◆ Data
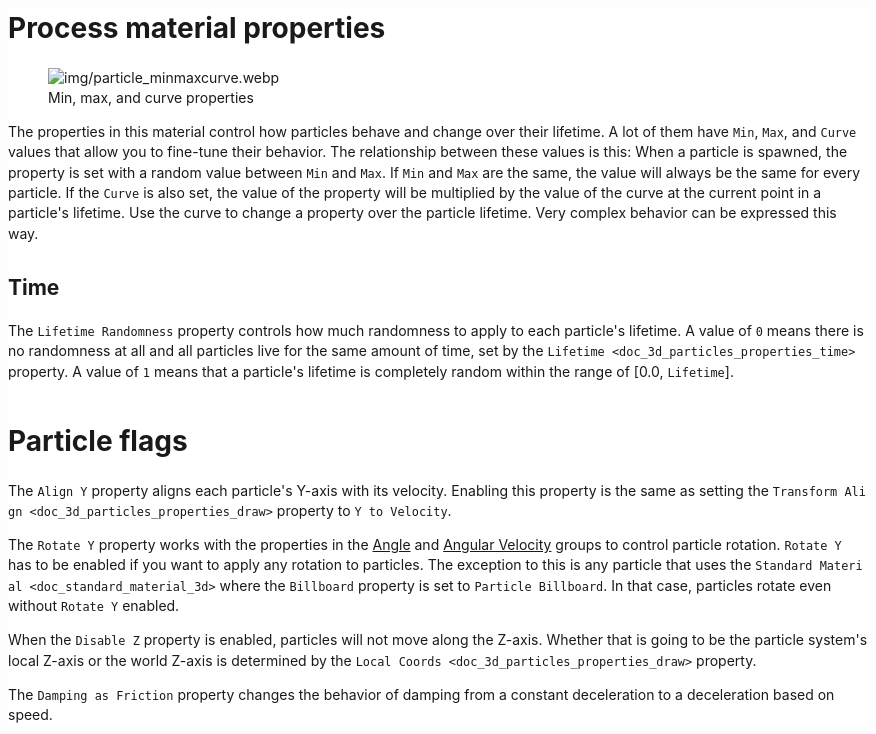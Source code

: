 # Process material properties

<figure class="align-right">
<img src="img/particle_minmaxcurve.webp"
alt="img/particle_minmaxcurve.webp" />
<figcaption>Min, max, and curve properties</figcaption>
</figure>

The properties in this material control how particles behave and change
over their lifetime. A lot of them have `Min`, `Max`, and `Curve` values
that allow you to fine-tune their behavior. The relationship between
these values is this: When a particle is spawned, the property is set
with a random value between `Min` and `Max`. If `Min` and `Max` are the
same, the value will always be the same for every particle. If the
`Curve` is also set, the value of the property will be multiplied by the
value of the curve at the current point in a particle's lifetime. Use
the curve to change a property over the particle lifetime. Very complex
behavior can be expressed this way.

## Time

The `Lifetime Randomness` property controls how much randomness to apply
to each particle's lifetime. A value of `0` means there is no randomness
at all and all particles live for the same amount of time, set by the
`Lifetime <doc_3d_particles_properties_time>` property. A value of `1`
means that a particle's lifetime is completely random within the range
of \[0.0, `Lifetime`\].

# Particle flags

The `Align Y` property aligns each particle's Y-axis with its velocity.
Enabling this property is the same as setting the
`Transform Align <doc_3d_particles_properties_draw>` property to
`Y to Velocity`.

The `Rotate Y` property works with the properties in the [Angle](#angle)
and [Angular Velocity](#angular-velocity) groups to control particle
rotation. `Rotate Y` has to be enabled if you want to apply any rotation
to particles. The exception to this is any particle that uses the
`Standard Material <doc_standard_material_3d>` where the `Billboard`
property is set to `Particle Billboard`. In that case, particles rotate
even without `Rotate Y` enabled.

When the `Disable Z` property is enabled, particles will not move along
the Z-axis. Whether that is going to be the particle system's local
Z-axis or the world Z-axis is determined by the
`Local Coords <doc_3d_particles_properties_draw>` property.

The `Damping as Friction` property changes the behavior of damping from
a constant deceleration to a deceleration based on speed.
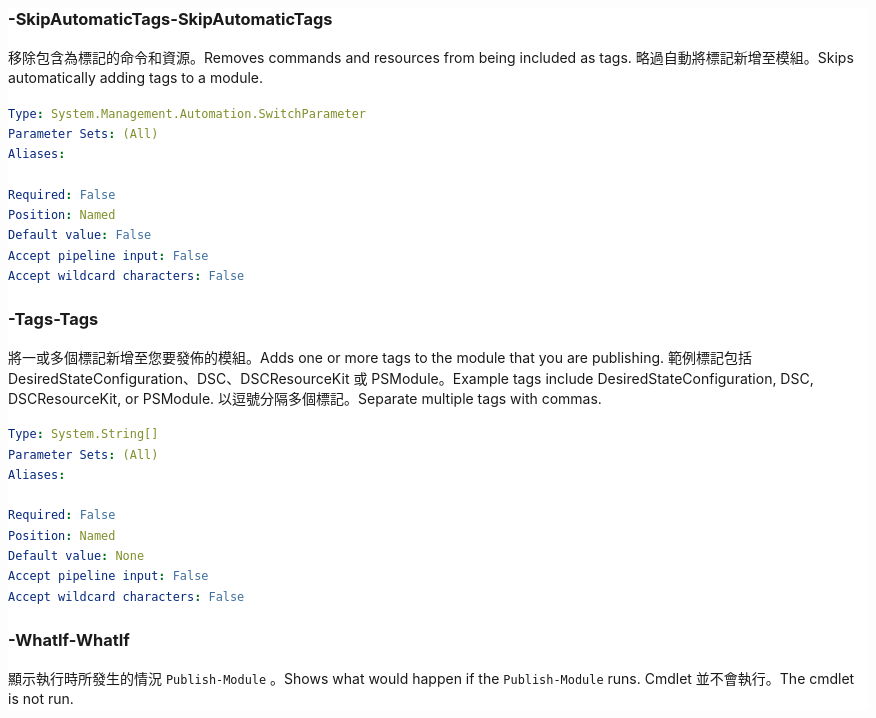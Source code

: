 ### <span data-ttu-id="c0ef8-165">-SkipAutomaticTags</span><span class="sxs-lookup"><span data-stu-id="c0ef8-165">-SkipAutomaticTags</span></span>

<span data-ttu-id="c0ef8-166">移除包含為標記的命令和資源。</span><span class="sxs-lookup"><span data-stu-id="c0ef8-166">Removes commands and resources from being included as tags.</span></span> <span data-ttu-id="c0ef8-167">略過自動將標記新增至模組。</span><span class="sxs-lookup"><span data-stu-id="c0ef8-167">Skips automatically adding tags to a module.</span></span>

```yaml
Type: System.Management.Automation.SwitchParameter
Parameter Sets: (All)
Aliases:

Required: False
Position: Named
Default value: False
Accept pipeline input: False
Accept wildcard characters: False
```

### <span data-ttu-id="c0ef8-168">-Tags</span><span class="sxs-lookup"><span data-stu-id="c0ef8-168">-Tags</span></span>

<span data-ttu-id="c0ef8-169">將一或多個標記新增至您要發佈的模組。</span><span class="sxs-lookup"><span data-stu-id="c0ef8-169">Adds one or more tags to the module that you are publishing.</span></span> <span data-ttu-id="c0ef8-170">範例標記包括 DesiredStateConfiguration、DSC、DSCResourceKit 或 PSModule。</span><span class="sxs-lookup"><span data-stu-id="c0ef8-170">Example tags include DesiredStateConfiguration, DSC, DSCResourceKit, or PSModule.</span></span> <span data-ttu-id="c0ef8-171">以逗號分隔多個標記。</span><span class="sxs-lookup"><span data-stu-id="c0ef8-171">Separate multiple tags with commas.</span></span>

```yaml
Type: System.String[]
Parameter Sets: (All)
Aliases:

Required: False
Position: Named
Default value: None
Accept pipeline input: False
Accept wildcard characters: False
```

### <span data-ttu-id="c0ef8-172">-WhatIf</span><span class="sxs-lookup"><span data-stu-id="c0ef8-172">-WhatIf</span></span>

<span data-ttu-id="c0ef8-173">顯示執行時所發生的情況 `Publish-Module` 。</span><span class="sxs-lookup"><span data-stu-id="c0ef8-173">Shows what would happen if the `Publish-Module` runs.</span></span> <span data-ttu-id="c0ef8-174">Cmdlet 並不會執行。</span><span class="sxs-lookup"><span data-stu-id="c0ef8-174">The cmdlet is not run.</span></span>
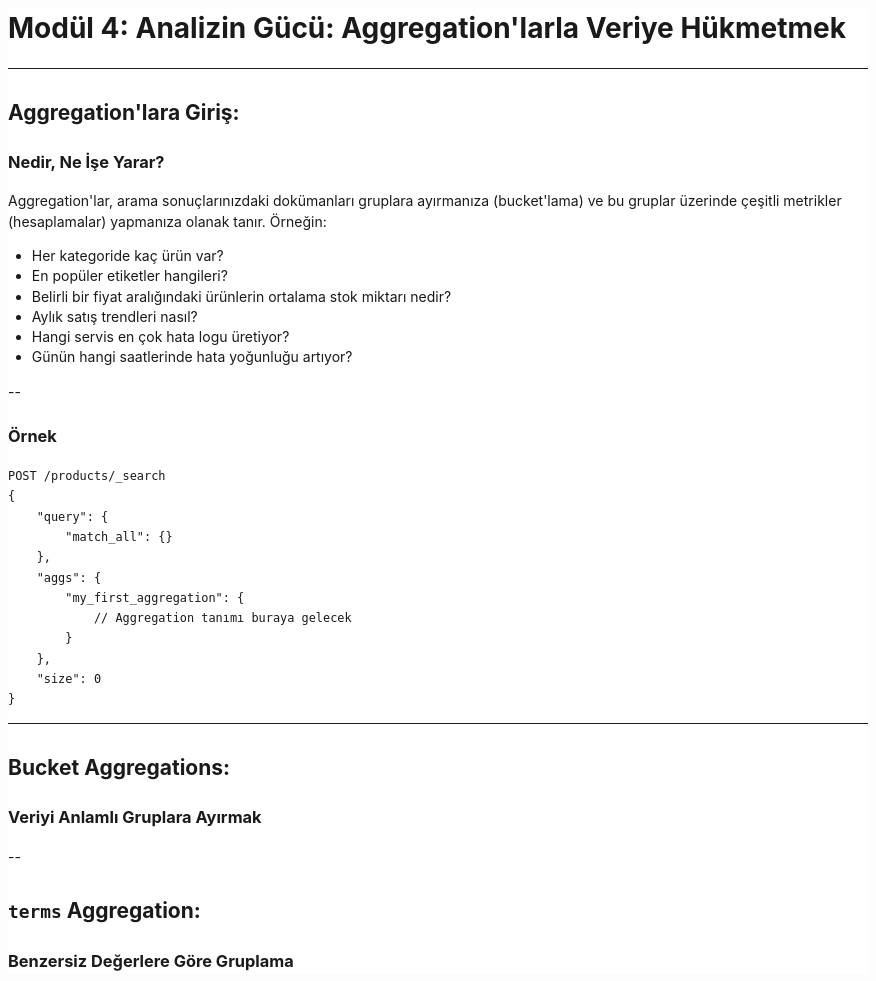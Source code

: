 # Modül 4: Analizin Gücü: Aggregation'larla Veriye Hükmetmek

---

## Aggregation'lara Giriş:

### Nedir, Ne İşe Yarar?

Aggregation'lar, arama sonuçlarınızdaki dokümanları gruplara ayırmanıza (bucket'lama) ve bu gruplar üzerinde çeşitli metrikler (hesaplamalar) yapmanıza olanak tanır. Örneğin:

* Her kategoride kaç ürün var?
* En popüler etiketler hangileri?
* Belirli bir fiyat aralığındaki ürünlerin ortalama stok miktarı nedir?
* Aylık satış trendleri nasıl?
* Hangi servis en çok hata logu üretiyor?
* Günün hangi saatlerinde hata yoğunluğu artıyor?

--

### Örnek

```http
POST /products/_search
{
    "query": {
        "match_all": {}
    },
    "aggs": {
        "my_first_aggregation": {
            // Aggregation tanımı buraya gelecek
        }
    },
    "size": 0
}
```

---

## Bucket Aggregations: 

### Veriyi Anlamlı Gruplara Ayırmak

--

## `terms` Aggregation: 

### Benzersiz Değerlere Göre Gruplama
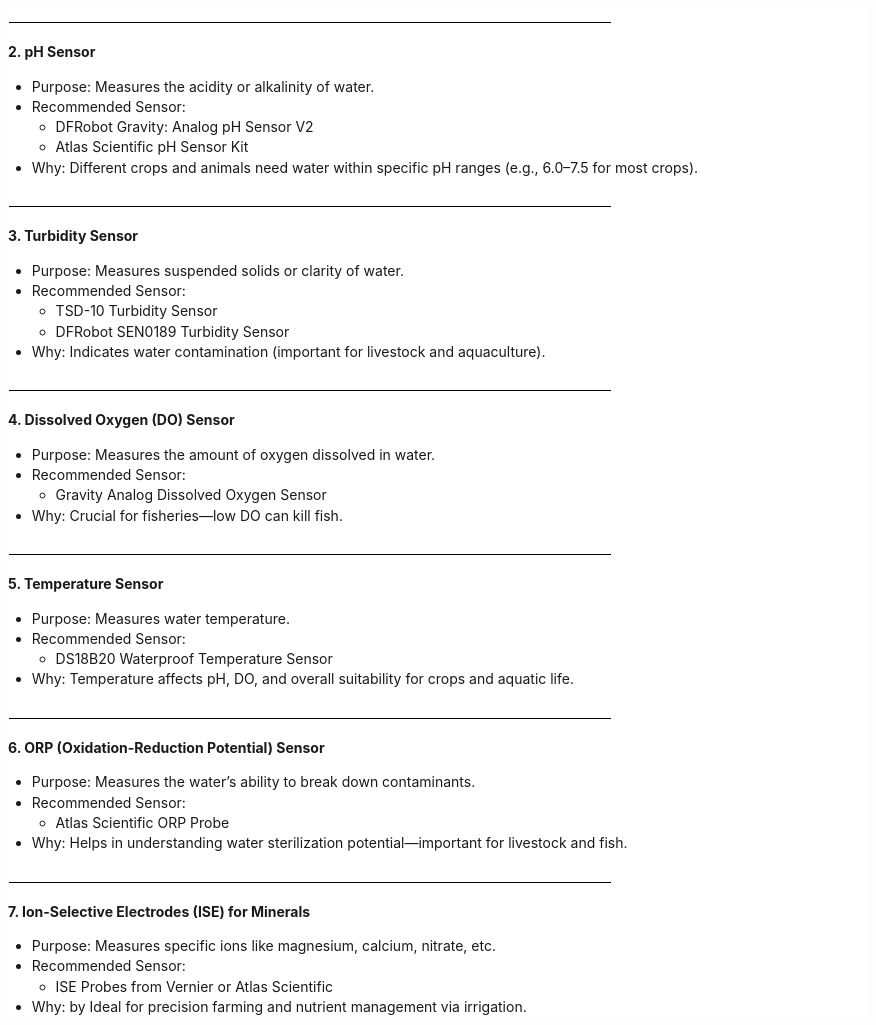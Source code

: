 ![ref1]

**2. pH Sensor**

- Purpose: Measures the acidity or alkalinity of water.
- Recommended Sensor:
  - DFRobot Gravity: Analog pH Sensor V2
  - Atlas Scientific pH Sensor Kit
- Why: Different crops and animals need water within specific pH ranges (e.g., 6.0–7.5 for most crops).

![ref1]

**3. Turbidity Sensor**

- Purpose: Measures suspended solids or clarity of water.
- Recommended Sensor:
  - TSD-10 Turbidity Sensor
  - DFRobot SEN0189 Turbidity Sensor
- Why: Indicates water contamination (important for livestock and aquaculture).

![ref1]

**4. Dissolved Oxygen (DO) Sensor**

- Purpose: Measures the amount of oxygen dissolved in water.
- Recommended Sensor:
  - Gravity Analog Dissolved Oxygen Sensor
- Why: Crucial for fisheries—low DO can kill fish.

![ref1]

**5. Temperature Sensor**

- Purpose: Measures water temperature.
- Recommended Sensor:
  - DS18B20 Waterproof Temperature Sensor
- Why: Temperature affects pH, DO, and overall suitability for crops and aquatic life.

![ref1]

**6. ORP (Oxidation-Reduction Potential) Sensor**

- Purpose: Measures the water’s ability to break down contaminants.
- Recommended Sensor:
  - Atlas Scientific ORP Probe
- Why: Helps in understanding water sterilization potential—important for livestock and fish.

![ref1]

**7. Ion-Selective Electrodes (ISE) for Minerals** 

- Purpose: Measures specific ions like magnesium, calcium, nitrate, etc.
- Recommended Sensor:
  - ISE Probes from Vernier or Atlas Scientific
- Why: by Ideal for precision farming and nutrient management via irrigation.


[ref1]: Aspose.Words.57296e52-3341-4297-b24a-424579ccefe3.001.png
[ref2]: Aspose.Words.57296e52-3341-4297-b24a-424579ccefe3.006.png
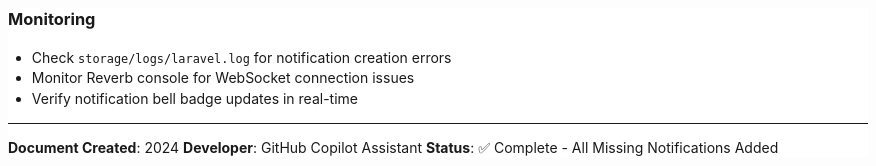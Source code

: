 ### Monitoring
- Check `storage/logs/laravel.log` for notification creation errors
- Monitor Reverb console for WebSocket connection issues
- Verify notification bell badge updates in real-time

---

**Document Created**: 2024
**Developer**: GitHub Copilot Assistant
**Status**: ✅ Complete - All Missing Notifications Added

◆ Exercise
Every line above that holds "values" should be copied out.

◆ Your solution
over their lifetime. A lot of them have `Min`, `Max`, and `Curve` values
these values is this: When a particle is spawned, the property is set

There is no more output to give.